June has more than 35 years service to Frome Carnival, serving as Chair of the Carnival Committee and as Secretary of the Frome Carnival Charities Association which raises thousands of pounds every year for local people, groups and organisations.
She has also been chairman of Frome Netball Club for 62 years and is president of Somerset County Netball Association. She was a member of the Frome and District Youth Centre for many years, and helped secure its future when under threat last year; she is leader of the Wives Group at St John’s Church and Vice Chairman of the South Parade Club Committee.
“I would just like to pay tribute to all the people who work with me on Frome Carnival and the other organisations I’m involved with, as well as my family,” June added. “This award is recognition of the work they do and it’s as much for them as it is for me.”
Frome Carnival’s Facebook page sent this message of congratulations to June: “I am very proud to announce that ‘Mrs Carnival’ as we fondly like to call her, is now a very chuffed ‘MBE’. Our Frome Carnival Chairman – June Barnes, has been recognised for all of her hard work and services to the local community in this year’s New Year’s honours list.
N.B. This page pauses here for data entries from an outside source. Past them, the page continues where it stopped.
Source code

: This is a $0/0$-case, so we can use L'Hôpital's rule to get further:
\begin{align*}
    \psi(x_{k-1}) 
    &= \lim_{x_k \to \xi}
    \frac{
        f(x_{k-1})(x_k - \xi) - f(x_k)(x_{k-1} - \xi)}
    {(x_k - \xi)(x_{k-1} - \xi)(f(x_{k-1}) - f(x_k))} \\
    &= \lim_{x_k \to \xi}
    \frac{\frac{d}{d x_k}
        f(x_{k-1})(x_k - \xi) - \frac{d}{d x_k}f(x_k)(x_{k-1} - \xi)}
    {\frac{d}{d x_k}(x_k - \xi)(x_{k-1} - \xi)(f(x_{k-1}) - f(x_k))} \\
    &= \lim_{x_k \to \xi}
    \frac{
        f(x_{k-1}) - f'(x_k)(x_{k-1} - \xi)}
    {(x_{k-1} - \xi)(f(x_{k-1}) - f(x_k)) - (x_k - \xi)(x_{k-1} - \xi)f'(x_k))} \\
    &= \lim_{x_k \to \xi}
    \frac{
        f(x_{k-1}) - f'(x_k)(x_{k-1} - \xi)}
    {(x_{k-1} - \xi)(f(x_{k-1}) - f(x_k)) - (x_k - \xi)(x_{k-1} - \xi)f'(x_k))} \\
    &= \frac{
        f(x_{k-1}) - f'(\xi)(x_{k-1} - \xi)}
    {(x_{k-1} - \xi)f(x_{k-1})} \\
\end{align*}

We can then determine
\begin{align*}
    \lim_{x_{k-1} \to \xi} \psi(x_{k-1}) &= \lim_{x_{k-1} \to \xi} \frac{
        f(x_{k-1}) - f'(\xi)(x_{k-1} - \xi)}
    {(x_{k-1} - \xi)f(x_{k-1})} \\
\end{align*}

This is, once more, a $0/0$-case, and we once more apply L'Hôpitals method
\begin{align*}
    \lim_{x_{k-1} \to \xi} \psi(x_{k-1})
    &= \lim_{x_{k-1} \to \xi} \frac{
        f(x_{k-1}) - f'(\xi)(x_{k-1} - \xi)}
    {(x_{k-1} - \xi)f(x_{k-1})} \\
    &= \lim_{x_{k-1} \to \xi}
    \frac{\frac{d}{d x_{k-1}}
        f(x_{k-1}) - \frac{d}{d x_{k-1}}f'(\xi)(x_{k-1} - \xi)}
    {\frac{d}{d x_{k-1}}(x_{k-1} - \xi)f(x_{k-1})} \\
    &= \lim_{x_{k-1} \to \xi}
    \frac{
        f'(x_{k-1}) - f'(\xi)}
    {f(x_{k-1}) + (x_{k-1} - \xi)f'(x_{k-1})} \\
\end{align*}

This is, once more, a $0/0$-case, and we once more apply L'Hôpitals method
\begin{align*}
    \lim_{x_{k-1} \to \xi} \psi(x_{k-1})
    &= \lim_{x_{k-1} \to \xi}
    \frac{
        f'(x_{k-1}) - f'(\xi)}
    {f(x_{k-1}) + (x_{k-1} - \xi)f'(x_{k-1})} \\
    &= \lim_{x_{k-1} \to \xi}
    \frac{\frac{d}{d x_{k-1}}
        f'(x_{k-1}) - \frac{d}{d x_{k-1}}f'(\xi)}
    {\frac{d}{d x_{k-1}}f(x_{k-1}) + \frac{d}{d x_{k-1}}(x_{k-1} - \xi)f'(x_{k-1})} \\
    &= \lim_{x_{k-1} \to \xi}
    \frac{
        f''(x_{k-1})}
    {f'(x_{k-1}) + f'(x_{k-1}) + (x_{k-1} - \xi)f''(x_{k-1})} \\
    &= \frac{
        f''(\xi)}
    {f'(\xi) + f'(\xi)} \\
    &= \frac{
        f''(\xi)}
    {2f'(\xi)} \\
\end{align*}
What a wonderful birthday surprise for her, when she celebrates her birthday on 5th January 2013.”
Simon Pugh-Jones who lives in Frome has been teaching at Writhlington School since 1989 and has become well known for innovation in science and enterprise especially through his development of the Writhlington School Orchid Project.
The Orchid project has involved students in global conservation, research and horticultural excellence for more than twenty years with highlights including gold medals at the Chelsea flower show and expeditions to some of the world’s most remote tropical habitats.
Simon’s pupils have explored the forests of Central and South America, the Himalayas, South East Asia and Africa and worked with community groups and schools to support effective conservation through raising orchids from seed in laboratories.
As Simon says, “There is no experience for young students interested in science and horticulture quite like travelling to remote areas like Southern Laos to share their laboratory skills with local people and help to make a real difference for conservation and rural development.”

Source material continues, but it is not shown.